ACTION ITEM: What lines in the records below mention "effetto"? List them all.

THE DATA:
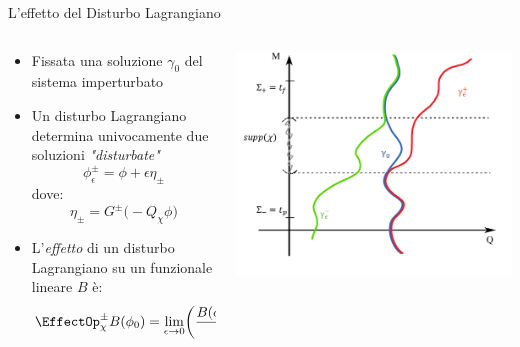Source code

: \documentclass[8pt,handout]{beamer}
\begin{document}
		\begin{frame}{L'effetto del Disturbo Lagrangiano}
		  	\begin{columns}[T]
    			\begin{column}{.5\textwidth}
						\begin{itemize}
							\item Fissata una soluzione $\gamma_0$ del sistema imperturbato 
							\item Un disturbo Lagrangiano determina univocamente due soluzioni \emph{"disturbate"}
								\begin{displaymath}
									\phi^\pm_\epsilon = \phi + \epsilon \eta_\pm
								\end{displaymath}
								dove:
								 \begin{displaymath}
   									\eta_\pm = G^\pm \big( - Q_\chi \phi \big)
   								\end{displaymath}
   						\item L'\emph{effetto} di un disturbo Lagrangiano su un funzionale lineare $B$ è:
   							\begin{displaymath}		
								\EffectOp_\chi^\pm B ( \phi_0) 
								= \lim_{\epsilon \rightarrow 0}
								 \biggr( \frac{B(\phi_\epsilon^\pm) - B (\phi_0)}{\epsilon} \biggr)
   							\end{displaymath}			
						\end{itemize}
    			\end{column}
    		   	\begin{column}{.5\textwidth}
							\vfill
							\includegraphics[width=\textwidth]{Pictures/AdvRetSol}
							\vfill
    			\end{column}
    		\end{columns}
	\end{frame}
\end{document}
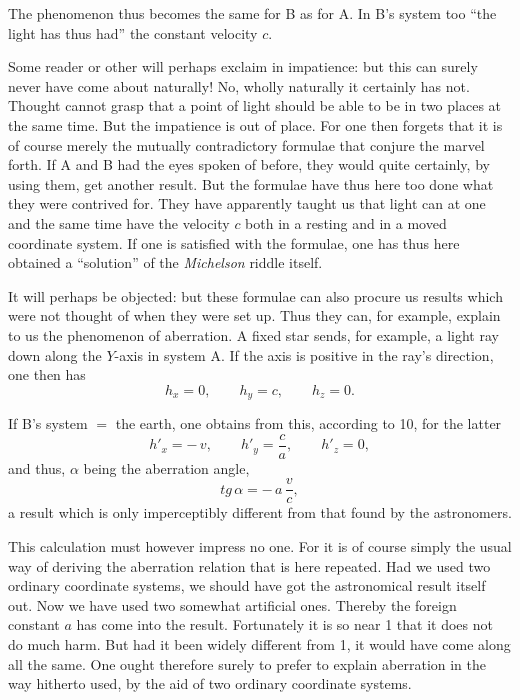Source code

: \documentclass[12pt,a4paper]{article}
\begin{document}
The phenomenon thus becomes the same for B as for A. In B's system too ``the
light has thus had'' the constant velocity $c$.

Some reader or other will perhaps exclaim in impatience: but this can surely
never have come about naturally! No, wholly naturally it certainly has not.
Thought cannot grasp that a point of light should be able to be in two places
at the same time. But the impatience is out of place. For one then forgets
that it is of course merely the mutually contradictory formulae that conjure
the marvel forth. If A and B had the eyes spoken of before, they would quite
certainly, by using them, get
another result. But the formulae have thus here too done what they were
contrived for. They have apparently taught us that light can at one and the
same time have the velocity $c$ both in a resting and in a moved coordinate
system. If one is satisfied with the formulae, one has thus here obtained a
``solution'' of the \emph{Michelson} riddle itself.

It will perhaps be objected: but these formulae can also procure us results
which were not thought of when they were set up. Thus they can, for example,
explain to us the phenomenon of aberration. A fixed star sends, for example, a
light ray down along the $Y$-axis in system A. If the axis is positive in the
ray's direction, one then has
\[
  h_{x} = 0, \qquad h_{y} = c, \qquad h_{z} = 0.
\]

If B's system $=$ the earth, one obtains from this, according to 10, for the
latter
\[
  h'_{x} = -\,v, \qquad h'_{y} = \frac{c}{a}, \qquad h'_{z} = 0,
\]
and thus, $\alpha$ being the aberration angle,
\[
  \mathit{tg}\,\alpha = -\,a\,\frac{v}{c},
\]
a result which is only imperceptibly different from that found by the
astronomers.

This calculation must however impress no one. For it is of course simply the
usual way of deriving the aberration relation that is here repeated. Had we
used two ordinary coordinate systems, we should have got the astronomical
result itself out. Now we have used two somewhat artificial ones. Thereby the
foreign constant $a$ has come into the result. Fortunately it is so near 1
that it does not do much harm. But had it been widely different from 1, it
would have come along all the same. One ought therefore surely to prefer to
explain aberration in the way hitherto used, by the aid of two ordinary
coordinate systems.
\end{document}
---
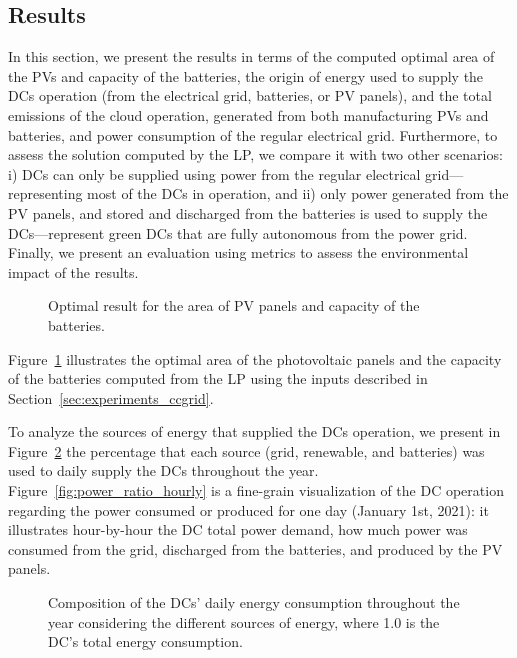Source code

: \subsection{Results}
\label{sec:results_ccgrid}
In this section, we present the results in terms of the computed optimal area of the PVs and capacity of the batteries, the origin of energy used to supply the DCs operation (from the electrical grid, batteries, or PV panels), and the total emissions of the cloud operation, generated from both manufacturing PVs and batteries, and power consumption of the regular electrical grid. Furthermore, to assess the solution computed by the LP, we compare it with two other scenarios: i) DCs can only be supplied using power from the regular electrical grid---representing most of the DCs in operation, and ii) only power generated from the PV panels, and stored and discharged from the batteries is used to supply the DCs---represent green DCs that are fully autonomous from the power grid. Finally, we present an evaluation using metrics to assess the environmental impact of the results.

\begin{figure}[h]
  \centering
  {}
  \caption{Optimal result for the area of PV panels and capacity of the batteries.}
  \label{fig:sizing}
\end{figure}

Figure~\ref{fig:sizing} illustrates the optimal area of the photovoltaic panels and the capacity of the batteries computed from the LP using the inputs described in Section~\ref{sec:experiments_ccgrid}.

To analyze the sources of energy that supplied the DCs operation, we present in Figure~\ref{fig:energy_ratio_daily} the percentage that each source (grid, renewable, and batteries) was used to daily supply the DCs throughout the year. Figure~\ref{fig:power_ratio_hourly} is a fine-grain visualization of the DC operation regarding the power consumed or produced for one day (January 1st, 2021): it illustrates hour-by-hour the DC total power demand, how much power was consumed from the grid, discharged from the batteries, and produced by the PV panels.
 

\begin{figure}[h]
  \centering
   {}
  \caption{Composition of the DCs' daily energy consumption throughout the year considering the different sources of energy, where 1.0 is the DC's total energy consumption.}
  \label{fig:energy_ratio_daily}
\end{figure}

EXERCISE ANSWER:
		\begin{frame}{L'effetto del Disturbo Lagrangiano}
   						\item L'\emph{effetto} di un disturbo Lagrangiano su un funzionale lineare $B$ è:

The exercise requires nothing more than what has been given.